Limited Liability Company – LLC

The LLC has become the most popular choice to incorporate because it provides limited liability protection, is easier and more flexible to operate, and has fewer formalities. Personal liability is limited to the amount of capital invested by the member in the LLC. Members of an LLC receive the same liability protection as a corporation's shareholders. LLC's are usually free to establish most any organizational structure agreed on by its' members.

The LLC is a specific business entity which is an alternative to partnerships and other types of corporations. The LLC can be taxed as a partnership when the LLC registers with The Secretary of State as a LLC Partnership and subsequently files their tax return in said manner with the IRS. The earnings of an LLC Partnership will only be taxed once. The LLC will issue a certificate to each member indicating the percentage of ownership in the business.

You will need to prepare and file your "Articles of Organization" and pay the state registration fees to your state's Secretary of State, Division of Corporations. This can be accomplished without hiring a legal advisor, if you choose. In most states, registering an LLC can be submitted on line, but requires mailing the appropriate paperwork to the Secretary of State. Your state's Secretary of State website can be located by searching through any of the major search engines.

LLC's are owned by its' members and can be managed by its' members or by electing a manager at a member's meeting. LLC's that are managed by its' members operate similarly to a partnership. When the members choose to manage the LLC then each member has equal rights in the management of the LLC. Member management is the "default" rule of state law.

At the time the LLC is filing the "Articles of Organization" it will need to choose a "registered agent". The "registered agent" is the contact person for the LLC. The "registered agent" is designated to receive all correspondence for the LLC such as any legal notifications, tax information and notices, and any notices from The Secretary of State and other government agencies. The "registered agent" forwards any correspondence to the LLC. The "registered agent" must provide an address for all correspondence to be sent. The "registered agent" can be a member, the manager or another individual, if so decided by the members, such as a CPA, etc.

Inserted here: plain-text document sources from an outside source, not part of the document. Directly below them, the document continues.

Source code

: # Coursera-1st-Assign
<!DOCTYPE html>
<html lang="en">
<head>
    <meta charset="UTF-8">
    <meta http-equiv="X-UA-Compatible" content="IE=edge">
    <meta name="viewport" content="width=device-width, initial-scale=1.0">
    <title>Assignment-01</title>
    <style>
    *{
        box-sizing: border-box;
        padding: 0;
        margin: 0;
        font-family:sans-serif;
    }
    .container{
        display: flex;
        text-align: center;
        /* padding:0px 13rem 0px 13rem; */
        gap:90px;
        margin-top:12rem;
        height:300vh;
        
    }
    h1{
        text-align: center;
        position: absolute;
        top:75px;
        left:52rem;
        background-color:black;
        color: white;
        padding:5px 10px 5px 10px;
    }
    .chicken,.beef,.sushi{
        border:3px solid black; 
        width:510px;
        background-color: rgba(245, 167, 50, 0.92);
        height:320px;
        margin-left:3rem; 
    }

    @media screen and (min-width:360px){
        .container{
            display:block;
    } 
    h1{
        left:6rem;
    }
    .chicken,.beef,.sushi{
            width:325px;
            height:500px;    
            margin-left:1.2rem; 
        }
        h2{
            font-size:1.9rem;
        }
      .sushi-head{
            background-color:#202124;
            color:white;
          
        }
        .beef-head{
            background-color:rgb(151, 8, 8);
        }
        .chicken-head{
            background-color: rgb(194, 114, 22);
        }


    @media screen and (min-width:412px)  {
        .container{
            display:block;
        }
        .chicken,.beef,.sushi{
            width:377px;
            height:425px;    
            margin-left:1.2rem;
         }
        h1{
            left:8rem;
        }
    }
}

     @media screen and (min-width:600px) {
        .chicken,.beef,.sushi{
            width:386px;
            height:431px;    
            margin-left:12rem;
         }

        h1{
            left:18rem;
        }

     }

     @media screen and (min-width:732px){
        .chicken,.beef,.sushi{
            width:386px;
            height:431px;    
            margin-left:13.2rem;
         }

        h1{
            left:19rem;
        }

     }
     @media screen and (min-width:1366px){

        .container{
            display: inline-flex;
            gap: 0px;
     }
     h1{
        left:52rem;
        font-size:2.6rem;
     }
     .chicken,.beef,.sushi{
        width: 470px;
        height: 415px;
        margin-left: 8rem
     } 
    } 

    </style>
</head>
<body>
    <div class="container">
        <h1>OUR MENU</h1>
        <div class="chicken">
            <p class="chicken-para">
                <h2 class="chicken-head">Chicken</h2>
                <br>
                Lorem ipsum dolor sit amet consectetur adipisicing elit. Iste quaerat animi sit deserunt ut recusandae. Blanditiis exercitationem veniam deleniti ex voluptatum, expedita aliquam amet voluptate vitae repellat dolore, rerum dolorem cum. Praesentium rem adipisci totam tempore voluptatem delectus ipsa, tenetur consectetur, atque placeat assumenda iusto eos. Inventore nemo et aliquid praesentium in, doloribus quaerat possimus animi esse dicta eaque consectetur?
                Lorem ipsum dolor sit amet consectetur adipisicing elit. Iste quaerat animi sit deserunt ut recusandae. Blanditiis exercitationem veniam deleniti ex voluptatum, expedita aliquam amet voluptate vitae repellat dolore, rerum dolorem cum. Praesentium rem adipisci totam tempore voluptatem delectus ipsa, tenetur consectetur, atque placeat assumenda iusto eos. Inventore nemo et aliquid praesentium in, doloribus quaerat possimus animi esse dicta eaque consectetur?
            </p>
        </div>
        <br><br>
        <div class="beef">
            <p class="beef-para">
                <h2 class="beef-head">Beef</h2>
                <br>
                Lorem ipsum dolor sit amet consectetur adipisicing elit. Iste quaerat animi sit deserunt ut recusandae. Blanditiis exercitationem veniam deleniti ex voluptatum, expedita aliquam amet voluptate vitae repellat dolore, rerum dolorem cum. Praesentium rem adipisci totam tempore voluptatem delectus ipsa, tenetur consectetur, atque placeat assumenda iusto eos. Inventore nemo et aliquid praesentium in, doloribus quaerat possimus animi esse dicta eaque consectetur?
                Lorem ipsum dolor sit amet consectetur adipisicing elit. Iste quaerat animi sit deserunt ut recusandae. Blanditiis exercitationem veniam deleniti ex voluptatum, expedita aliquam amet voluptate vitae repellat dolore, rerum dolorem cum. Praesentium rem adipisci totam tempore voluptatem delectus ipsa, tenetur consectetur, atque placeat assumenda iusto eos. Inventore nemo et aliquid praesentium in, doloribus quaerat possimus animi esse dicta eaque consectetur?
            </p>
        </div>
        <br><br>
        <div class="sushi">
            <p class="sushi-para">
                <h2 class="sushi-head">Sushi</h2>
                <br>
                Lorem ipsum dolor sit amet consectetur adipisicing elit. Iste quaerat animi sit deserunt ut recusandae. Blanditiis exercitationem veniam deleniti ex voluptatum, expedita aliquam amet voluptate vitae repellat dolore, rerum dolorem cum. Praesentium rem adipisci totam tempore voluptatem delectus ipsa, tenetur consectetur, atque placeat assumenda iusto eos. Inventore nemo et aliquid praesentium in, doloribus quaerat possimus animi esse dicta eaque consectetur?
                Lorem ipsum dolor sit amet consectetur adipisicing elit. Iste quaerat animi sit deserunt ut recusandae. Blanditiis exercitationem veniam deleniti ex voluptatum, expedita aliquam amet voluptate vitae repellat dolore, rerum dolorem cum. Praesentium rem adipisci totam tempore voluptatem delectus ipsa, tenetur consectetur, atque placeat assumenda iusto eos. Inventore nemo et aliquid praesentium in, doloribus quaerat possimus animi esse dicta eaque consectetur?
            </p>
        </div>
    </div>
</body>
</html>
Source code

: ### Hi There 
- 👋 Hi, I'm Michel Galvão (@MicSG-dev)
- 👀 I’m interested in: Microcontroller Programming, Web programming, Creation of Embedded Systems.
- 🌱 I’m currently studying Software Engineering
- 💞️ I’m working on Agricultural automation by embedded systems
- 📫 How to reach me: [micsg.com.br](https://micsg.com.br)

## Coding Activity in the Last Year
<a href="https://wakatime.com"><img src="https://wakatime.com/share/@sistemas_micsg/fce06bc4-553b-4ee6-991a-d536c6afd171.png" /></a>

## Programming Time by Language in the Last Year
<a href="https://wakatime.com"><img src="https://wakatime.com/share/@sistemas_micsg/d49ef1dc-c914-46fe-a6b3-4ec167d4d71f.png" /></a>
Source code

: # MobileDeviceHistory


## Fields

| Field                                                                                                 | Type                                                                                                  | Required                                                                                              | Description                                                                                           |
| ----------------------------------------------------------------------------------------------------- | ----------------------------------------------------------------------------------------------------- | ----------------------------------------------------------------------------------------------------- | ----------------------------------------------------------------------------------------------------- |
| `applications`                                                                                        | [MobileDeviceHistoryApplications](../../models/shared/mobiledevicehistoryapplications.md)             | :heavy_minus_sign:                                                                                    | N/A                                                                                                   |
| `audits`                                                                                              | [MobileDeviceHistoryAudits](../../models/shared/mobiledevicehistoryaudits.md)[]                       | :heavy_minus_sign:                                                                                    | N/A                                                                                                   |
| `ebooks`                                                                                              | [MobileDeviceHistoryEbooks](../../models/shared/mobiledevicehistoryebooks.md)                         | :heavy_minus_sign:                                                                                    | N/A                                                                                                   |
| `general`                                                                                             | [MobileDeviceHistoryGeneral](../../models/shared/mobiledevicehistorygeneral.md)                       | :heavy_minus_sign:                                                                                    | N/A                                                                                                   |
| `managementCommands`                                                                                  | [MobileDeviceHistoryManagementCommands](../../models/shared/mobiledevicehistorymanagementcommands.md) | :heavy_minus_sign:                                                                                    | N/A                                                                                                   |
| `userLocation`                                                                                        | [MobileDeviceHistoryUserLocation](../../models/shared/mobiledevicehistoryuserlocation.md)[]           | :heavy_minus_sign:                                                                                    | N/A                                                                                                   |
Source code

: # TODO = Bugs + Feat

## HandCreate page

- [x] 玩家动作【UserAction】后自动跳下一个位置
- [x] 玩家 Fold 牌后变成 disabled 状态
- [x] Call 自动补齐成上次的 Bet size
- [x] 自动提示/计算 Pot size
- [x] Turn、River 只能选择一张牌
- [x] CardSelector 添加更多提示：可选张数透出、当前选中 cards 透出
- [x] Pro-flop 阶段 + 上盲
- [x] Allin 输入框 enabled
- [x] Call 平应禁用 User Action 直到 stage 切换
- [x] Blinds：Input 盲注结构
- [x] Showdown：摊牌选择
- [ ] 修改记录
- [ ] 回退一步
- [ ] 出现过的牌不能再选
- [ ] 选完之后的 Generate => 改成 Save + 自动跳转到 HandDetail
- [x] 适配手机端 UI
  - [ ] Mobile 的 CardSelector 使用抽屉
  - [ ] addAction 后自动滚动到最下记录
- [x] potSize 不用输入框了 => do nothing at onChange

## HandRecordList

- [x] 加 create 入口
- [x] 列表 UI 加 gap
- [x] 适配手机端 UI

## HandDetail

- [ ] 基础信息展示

If the LLC is incorporating in a different state such as Delaware and Nevada then the LLC will need to contract with a company that provides "registered agent" services. A qualified "registered agent" services company can be found by searching on the Internet. There are many to choose from.

Once the "Articles of Organization" are filed, the members of the LLC will need to have an organizational meeting and adopt an "operating agreement". The member's certificates are distributed at the organizational meeting. A designated member or the manager should record all transactions in the LLC's ledger.

Disclaimer: The information in this article is meant to serve as general information and is not intended to be relied on for legal purposes, since laws may change, and laws can vary from state to state.